◆ How to complete this task ◆
Filter the records for lines holding the string "bias".
———
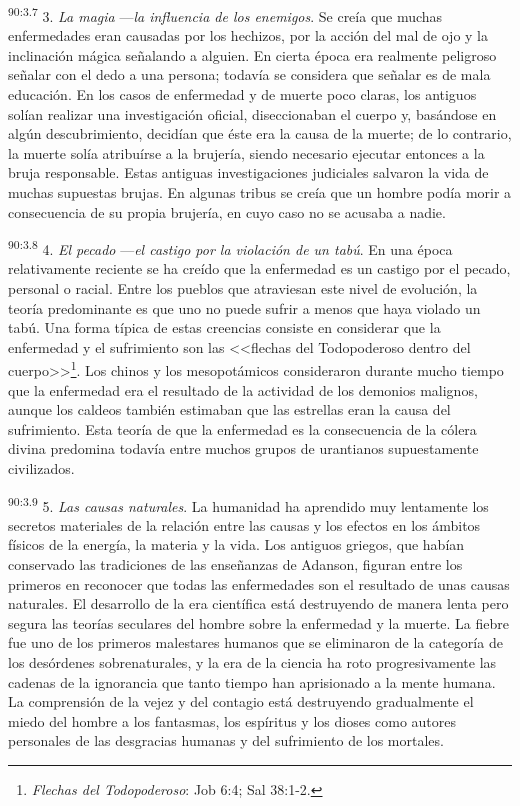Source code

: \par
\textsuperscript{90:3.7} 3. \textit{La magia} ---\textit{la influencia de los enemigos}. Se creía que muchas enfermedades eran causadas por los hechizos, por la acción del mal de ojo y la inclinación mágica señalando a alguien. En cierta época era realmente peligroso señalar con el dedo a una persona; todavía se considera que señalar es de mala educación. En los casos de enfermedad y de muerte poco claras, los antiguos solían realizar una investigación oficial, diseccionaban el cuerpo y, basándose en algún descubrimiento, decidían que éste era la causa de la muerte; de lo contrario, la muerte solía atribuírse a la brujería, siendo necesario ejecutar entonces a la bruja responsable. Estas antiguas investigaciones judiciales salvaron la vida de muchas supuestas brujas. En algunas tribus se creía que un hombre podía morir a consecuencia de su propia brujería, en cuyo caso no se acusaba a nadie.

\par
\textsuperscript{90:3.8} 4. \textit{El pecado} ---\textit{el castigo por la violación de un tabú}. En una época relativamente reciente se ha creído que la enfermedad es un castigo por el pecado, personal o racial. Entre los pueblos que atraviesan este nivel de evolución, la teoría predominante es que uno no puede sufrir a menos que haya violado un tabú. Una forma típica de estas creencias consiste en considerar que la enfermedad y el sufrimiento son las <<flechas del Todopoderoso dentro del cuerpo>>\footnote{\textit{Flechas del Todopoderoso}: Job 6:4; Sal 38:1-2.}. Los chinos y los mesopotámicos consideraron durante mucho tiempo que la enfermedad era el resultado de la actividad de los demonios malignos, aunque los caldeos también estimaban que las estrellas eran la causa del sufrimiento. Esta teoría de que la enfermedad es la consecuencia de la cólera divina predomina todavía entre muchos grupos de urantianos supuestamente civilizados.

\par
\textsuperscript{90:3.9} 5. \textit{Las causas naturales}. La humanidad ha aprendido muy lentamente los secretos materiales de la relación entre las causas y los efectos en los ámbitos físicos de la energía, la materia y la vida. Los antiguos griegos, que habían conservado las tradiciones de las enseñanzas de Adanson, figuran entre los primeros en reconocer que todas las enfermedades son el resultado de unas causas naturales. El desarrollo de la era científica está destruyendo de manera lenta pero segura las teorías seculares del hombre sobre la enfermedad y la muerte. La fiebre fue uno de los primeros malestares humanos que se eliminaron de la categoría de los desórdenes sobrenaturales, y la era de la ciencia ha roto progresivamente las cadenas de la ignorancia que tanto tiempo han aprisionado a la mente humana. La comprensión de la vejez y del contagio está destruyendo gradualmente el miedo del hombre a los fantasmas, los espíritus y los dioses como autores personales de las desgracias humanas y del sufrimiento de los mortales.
———
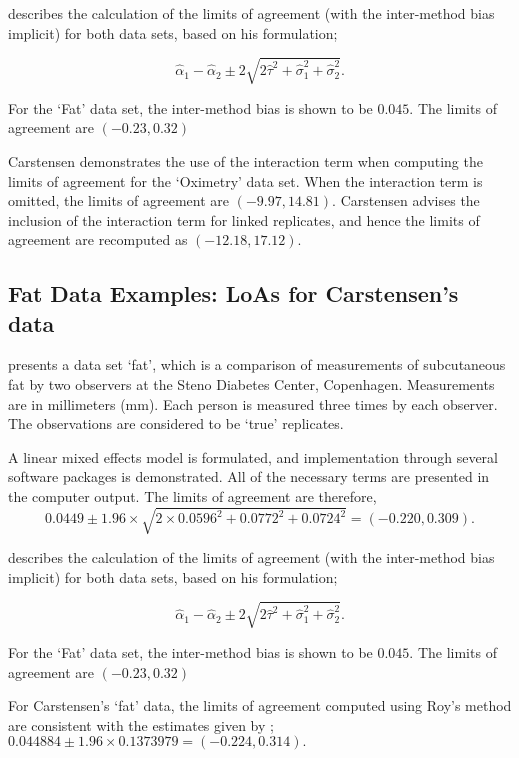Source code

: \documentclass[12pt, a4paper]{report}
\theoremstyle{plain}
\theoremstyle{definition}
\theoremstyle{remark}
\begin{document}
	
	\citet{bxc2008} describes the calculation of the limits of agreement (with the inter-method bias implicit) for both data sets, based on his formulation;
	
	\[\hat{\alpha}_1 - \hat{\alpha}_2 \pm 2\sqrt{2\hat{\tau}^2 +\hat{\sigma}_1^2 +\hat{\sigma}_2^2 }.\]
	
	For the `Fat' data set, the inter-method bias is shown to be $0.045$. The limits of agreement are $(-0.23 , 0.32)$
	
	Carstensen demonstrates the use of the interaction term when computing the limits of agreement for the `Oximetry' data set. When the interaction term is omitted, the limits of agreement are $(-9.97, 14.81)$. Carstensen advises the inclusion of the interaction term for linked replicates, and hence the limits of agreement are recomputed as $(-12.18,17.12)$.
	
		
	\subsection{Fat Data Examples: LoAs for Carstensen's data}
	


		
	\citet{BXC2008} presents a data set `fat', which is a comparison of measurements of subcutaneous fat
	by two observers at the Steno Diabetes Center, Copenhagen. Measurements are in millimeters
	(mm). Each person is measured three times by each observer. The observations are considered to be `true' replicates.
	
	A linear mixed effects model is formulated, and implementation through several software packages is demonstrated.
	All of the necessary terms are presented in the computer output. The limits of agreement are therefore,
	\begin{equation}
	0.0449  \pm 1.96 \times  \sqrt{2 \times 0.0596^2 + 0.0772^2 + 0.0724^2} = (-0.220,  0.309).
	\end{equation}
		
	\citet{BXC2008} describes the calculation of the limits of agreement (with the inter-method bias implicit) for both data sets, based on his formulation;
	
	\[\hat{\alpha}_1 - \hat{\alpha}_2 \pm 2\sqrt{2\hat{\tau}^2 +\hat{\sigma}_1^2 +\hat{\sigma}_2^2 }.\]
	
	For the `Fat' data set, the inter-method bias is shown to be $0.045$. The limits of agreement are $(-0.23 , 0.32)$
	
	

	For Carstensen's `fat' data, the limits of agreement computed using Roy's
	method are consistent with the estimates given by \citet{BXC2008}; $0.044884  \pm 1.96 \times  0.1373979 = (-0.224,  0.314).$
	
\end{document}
———
◆ Problem solution ◆
	\citet{bxc2008} describes the calculation of the limits of agreement (with the inter-method bias implicit) for both data sets, based on his formulation;
	For the `Fat' data set, the inter-method bias is shown to be $0.045$. The limits of agreement are $(-0.23 , 0.32)$
	\citet{BXC2008} describes the calculation of the limits of agreement (with the inter-method bias implicit) for both data sets, based on his formulation;
	For the `Fat' data set, the inter-method bias is shown to be $0.045$. The limits of agreement are $(-0.23 , 0.32)$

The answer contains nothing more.